Política em evolução
Embora de modo confuso, atritado, mal explicado, o fato é que muita coisa mudou na condução da política, com resultados promissores para a conjuntura econômica e social. A passagem da reforma tributária na Câmara, depois de duas décadas de discussão, foi um marco considerado inalcançável, e tudo indica que ela também será aprovada no Senado.
Tecnicamente complexa, a proposta, que caberá ao Congresso promulgar sem interferência do governo, foi concebida por técnicos não ligados às instâncias públicas devido ao antigo desinteresse da Receita e dos próprios governantes. Talvez não vissem dividendos eleitorais neste tema árido e polêmico, além de mudá-lo ser prerrogativa do Congresso.

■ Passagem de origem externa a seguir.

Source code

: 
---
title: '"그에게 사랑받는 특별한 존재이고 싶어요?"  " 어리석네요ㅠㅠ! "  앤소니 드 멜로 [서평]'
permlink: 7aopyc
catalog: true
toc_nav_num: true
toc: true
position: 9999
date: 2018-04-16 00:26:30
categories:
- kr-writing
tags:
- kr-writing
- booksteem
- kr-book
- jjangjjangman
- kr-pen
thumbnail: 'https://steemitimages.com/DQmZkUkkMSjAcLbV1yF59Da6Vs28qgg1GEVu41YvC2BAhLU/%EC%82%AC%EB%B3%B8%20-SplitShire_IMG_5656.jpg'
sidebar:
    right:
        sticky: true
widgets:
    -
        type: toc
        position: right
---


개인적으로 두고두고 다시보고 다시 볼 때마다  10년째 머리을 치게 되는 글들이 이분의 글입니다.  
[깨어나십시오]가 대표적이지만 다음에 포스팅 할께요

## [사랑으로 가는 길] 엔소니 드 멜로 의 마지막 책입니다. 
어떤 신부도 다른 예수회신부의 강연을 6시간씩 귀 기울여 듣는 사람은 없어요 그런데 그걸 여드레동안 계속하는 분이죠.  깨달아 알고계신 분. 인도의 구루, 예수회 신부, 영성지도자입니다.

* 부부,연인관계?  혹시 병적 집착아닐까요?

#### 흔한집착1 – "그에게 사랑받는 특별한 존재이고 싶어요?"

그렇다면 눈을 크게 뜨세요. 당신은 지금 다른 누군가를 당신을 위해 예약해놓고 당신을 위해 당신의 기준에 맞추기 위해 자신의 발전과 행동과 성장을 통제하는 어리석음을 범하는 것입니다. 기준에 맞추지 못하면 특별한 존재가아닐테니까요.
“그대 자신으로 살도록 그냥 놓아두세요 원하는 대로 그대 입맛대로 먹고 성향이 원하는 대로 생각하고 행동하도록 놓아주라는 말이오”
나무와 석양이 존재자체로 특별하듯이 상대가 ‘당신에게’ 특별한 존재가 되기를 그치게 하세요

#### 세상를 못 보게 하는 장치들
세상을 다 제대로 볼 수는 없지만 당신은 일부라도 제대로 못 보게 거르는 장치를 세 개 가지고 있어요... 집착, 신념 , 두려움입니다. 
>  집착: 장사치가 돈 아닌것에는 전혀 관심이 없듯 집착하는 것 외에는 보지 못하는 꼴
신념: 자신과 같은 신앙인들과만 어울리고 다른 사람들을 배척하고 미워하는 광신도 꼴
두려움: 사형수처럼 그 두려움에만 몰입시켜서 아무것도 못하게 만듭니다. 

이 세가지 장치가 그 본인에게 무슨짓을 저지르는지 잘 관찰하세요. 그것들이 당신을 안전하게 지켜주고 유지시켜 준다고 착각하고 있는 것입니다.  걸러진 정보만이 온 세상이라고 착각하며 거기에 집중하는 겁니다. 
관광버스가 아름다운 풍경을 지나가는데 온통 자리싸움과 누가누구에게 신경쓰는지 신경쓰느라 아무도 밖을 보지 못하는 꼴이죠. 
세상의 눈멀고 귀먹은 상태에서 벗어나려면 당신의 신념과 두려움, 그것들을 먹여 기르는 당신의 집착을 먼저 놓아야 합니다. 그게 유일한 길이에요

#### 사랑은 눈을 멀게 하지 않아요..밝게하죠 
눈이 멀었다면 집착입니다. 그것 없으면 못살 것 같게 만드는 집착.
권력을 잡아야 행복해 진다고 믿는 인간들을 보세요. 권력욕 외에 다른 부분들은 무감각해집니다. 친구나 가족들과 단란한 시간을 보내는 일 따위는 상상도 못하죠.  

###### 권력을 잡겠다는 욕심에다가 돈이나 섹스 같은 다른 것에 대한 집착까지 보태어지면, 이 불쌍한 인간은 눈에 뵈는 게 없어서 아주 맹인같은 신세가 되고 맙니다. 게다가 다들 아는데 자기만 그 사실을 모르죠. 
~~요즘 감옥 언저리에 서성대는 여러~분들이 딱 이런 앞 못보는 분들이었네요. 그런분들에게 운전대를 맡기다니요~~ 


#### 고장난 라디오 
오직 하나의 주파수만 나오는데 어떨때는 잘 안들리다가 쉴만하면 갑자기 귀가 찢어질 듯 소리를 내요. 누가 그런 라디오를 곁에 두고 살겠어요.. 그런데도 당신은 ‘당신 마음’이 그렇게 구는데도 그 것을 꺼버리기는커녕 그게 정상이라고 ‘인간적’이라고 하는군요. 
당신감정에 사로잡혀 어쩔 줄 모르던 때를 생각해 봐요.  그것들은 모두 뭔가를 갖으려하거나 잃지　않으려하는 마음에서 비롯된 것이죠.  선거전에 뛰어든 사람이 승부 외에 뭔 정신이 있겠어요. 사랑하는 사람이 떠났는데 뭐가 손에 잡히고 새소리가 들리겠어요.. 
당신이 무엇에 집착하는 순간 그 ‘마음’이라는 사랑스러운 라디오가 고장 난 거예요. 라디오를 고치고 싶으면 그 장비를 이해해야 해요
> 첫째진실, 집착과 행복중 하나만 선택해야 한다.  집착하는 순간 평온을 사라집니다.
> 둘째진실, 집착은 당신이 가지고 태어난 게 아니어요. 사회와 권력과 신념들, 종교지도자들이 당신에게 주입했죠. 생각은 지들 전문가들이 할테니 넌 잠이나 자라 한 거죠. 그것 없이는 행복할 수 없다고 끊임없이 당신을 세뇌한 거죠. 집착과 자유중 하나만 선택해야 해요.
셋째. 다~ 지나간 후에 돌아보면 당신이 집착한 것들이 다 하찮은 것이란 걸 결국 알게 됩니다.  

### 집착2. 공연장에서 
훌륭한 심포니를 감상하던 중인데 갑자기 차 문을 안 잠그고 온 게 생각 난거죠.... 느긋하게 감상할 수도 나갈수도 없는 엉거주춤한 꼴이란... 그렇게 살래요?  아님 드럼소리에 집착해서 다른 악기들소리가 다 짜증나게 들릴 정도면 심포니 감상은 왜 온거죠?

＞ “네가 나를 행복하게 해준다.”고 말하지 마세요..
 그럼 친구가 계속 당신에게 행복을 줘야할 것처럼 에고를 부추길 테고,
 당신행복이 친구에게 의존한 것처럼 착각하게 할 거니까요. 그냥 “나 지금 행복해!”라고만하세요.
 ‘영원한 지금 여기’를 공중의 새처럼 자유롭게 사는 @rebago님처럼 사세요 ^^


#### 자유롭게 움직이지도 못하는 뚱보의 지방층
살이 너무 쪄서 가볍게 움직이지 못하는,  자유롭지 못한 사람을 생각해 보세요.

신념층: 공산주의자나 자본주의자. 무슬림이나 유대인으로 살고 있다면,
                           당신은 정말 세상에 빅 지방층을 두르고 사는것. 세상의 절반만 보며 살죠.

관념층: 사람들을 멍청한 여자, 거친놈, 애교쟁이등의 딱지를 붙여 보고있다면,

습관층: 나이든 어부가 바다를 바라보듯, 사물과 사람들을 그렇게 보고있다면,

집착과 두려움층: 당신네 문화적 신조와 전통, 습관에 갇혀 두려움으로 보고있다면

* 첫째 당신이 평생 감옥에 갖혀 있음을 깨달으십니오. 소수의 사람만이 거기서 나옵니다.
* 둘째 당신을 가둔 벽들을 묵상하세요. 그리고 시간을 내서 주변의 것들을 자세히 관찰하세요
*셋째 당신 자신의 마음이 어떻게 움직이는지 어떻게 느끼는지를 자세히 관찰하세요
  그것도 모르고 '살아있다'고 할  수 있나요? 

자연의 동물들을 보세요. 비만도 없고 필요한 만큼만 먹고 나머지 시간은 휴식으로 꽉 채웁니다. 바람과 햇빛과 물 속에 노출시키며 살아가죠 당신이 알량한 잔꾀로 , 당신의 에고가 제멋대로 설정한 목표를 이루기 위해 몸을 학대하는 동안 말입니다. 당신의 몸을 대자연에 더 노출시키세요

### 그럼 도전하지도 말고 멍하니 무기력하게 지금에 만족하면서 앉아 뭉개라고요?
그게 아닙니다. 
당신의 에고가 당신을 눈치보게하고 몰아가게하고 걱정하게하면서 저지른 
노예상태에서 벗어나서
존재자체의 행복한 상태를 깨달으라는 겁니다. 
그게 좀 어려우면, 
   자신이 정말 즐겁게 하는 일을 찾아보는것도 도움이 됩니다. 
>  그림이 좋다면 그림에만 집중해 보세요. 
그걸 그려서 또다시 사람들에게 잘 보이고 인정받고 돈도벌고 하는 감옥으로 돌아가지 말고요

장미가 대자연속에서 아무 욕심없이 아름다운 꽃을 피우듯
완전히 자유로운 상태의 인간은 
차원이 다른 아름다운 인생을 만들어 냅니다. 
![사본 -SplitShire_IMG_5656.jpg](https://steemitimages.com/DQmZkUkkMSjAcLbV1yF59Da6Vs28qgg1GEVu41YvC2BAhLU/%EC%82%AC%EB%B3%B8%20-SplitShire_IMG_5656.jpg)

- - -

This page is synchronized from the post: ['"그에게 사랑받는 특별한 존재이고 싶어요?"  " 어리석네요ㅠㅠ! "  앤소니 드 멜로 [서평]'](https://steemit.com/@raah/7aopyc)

A reforma dos impostos sobre o consumo começou a tramitar na Câmara em 2019 por iniciativa de seu então presidente, Rodrigo Maia, sob a forma da proposta de emenda constitucional 45, a PEC-45, e ressurgiu este ano pelo seu sucessor, Arthur Lira – ambos do campo de partidos de centro-direita, Maia no Dem, hoje União Brasil e fora da política, e Lira, do PP, núcleo duro do chamado centrão.
Ao se manter distante das pressões e dos lobbies ou para tumultuar a proposta ou para moldá-la a seu favor, o presidente Lula enfraqueceu a oposição bolsonarista a tudo que leve a marca do PT. O ministro da Fazenda, Fernando Haddad, teve espaço para circular nos bastidores da Câmara, graças, sobretudo, à boa relação com Lira e com o relator da PEC, deputado Aguinaldo Ribeiro, também do PP.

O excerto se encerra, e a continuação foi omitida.